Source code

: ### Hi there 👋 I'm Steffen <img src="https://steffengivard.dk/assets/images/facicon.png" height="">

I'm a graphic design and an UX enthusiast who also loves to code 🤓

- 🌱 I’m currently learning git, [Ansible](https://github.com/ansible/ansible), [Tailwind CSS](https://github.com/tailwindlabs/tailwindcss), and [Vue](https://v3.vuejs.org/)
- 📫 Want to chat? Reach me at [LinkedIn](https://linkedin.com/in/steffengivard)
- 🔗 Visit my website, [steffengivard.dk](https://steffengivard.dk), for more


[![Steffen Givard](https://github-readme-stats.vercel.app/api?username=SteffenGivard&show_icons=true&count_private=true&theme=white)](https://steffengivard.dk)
◆ ◆ ◆ ◆ ◆
■ **REQUIREMENT**
The records above should be transcribed in full, with no differences.

■ **ANSWER TO THE EXERCISE**
Source code

: ### Hi there 👋 I'm Steffen <img src="https://steffengivard.dk/assets/images/facicon.png" height="">

I'm a graphic design and an UX enthusiast who also loves to code 🤓

- 🌱 I’m currently learning git, [Ansible](https://github.com/ansible/ansible), [Tailwind CSS](https://github.com/tailwindlabs/tailwindcss), and [Vue](https://v3.vuejs.org/)
- 📫 Want to chat? Reach me at [LinkedIn](https://linkedin.com/in/steffengivard)
- 🔗 Visit my website, [steffengivard.dk](https://steffengivard.dk), for more


[![Steffen Givard](https://github-readme-stats.vercel.app/api?username=SteffenGivard&show_icons=true&count_private=true&theme=white)](https://steffengivard.dk)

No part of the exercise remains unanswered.